WJ Deng, SY Yin, D McMullin et al. Keywords: aneurysms; echocardiography; factor analysis; hyperlipidemia; hypertension; ischemic stroke; longitudinal studies; medical risk factors; stroke; transient ischemic attacks

ABSTRACT

BACKGROUND - Residual shunt is observed in up to 25% of patients after patent foramen ovale (PFO) closure, but its long-term influence on stroke recurrence currently is unknown.
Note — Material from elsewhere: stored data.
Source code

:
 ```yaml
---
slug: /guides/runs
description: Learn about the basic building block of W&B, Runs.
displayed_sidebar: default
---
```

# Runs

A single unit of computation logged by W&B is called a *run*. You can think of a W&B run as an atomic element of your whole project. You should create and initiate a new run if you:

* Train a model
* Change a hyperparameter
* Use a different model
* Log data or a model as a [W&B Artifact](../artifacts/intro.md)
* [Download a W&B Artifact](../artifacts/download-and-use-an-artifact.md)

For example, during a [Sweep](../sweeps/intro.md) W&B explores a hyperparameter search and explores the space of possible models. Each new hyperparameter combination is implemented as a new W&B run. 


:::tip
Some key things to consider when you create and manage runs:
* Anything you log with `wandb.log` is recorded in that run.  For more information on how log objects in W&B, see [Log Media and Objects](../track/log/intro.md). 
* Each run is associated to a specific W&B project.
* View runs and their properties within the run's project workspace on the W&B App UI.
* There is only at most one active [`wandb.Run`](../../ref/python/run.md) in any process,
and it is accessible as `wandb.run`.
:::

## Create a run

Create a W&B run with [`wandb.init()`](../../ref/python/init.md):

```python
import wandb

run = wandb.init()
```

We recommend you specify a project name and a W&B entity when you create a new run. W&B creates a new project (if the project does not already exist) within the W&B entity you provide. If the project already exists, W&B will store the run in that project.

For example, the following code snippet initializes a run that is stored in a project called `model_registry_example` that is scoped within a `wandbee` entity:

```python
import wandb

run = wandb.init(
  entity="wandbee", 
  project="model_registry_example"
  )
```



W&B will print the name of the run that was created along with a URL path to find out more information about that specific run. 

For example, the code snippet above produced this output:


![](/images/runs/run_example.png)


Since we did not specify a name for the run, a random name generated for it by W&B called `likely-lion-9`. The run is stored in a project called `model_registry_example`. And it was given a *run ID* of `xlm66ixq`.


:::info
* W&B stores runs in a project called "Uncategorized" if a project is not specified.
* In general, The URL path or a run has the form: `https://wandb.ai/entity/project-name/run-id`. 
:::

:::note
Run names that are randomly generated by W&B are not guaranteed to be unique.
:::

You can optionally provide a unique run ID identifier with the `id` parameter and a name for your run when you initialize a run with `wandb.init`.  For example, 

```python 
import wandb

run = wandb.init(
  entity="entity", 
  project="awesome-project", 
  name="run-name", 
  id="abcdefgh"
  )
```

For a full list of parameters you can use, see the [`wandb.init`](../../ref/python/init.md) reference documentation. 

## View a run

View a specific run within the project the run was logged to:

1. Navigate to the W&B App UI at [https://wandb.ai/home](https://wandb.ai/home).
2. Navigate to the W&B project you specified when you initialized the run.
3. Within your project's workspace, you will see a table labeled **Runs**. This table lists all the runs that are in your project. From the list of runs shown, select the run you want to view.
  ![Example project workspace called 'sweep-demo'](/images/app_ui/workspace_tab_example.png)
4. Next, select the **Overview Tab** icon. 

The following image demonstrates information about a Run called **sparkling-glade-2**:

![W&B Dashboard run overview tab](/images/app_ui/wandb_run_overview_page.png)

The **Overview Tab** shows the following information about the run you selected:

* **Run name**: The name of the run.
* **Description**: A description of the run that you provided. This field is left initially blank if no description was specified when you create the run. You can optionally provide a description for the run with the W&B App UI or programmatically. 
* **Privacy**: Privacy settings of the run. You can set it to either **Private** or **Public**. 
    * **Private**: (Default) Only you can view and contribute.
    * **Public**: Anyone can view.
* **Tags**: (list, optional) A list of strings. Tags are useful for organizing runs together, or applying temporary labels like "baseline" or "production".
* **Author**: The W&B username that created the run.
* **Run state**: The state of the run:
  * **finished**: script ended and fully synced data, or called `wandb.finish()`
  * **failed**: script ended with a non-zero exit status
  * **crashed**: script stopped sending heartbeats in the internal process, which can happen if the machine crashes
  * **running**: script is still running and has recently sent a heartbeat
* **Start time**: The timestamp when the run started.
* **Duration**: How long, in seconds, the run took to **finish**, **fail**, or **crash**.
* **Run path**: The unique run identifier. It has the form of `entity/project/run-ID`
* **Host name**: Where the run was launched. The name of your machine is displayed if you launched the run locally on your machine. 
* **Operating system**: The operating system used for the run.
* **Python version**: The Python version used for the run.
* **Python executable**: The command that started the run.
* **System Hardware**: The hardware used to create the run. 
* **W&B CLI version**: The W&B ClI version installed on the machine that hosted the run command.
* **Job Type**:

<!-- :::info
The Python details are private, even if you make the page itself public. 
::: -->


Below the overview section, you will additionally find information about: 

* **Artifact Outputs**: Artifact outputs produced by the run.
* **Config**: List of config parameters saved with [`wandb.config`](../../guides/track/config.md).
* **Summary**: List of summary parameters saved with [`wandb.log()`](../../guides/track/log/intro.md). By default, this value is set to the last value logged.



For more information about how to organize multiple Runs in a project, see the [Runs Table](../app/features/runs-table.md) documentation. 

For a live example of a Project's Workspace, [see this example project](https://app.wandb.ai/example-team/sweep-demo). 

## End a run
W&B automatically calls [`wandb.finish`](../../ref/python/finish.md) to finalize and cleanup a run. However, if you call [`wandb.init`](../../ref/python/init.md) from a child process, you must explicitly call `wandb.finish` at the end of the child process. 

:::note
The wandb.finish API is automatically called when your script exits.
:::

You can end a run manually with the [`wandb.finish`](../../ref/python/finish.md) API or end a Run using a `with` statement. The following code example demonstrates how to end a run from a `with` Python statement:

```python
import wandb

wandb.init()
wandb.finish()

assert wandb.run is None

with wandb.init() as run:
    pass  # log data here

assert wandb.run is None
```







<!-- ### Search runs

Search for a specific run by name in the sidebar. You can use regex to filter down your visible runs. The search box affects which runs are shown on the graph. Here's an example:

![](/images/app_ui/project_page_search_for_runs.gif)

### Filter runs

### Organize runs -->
OBJECTIVE - To investigate the association of residual shunt after PFO closure with the incidence of recurrent stroke and transient ischemic attack (TIA).

 

DESIGN - Prospective cohort study comparing stroke or TIA recurrence in patients with and without residual shunt after PFO closure.

 

SETTING - Single hospital center.

 

PARTICIPANTS - 1078 consecutive patients (mean age, 49.3 years) with PFO-attributable cryptogenic stroke who were undergoing percutaneous PFO closure were followed for up to 11 years.

 

MEASUREMENTS - Residual shunt was evaluated by transthoracic echocardiography with saline contrast. Primary outcome was a composite of the first recurrent ischemic stroke or TIA after PFO closure.

 

RESULTS - Compared with complete closure, the presence of residual shunt after PFO closure was associated with an increased incidence of recurrent stroke or TIA: 2.32 versus 0.75 events per 100 patient-years (hazard ratio [HR], 3.05 [95% CI, 1.65 to 5.62]; P < 0.001). This result remained robust after adjustment for important covariates, namely age; study period; device; presence of atrial septal aneurysm, hypertension, hyperlipidemia, diabetes, hypercoagulability, or hypermobile septum; and medication use (HR, 3.01 [CI, 1.59 to 5.69]; P < 0.001). Further stratification based on shunt size revealed that moderate or large residual shunts were associated with a higher risk for stroke or TIA recurrence (HR, 4.50 [CI, 2.20 to 9.20]; P < 0.001); the result for small residual shunts was indeterminate (HR, 2.02 [CI, 0.87 to 4.69]; P = 0.102).

 

LIMITATION - Nonrandomized study with potential unmeasured confounding.

 

CONCLUSION -  Among patients undergoing PFO closure to prevent future stroke, the presence of residual shunt, particularly a moderate or large residual shunt, was associated with an increased risk for stroke or TIA recurrence.

 

PRIMARY FUNDING SOURCE -  National Institutes of Health.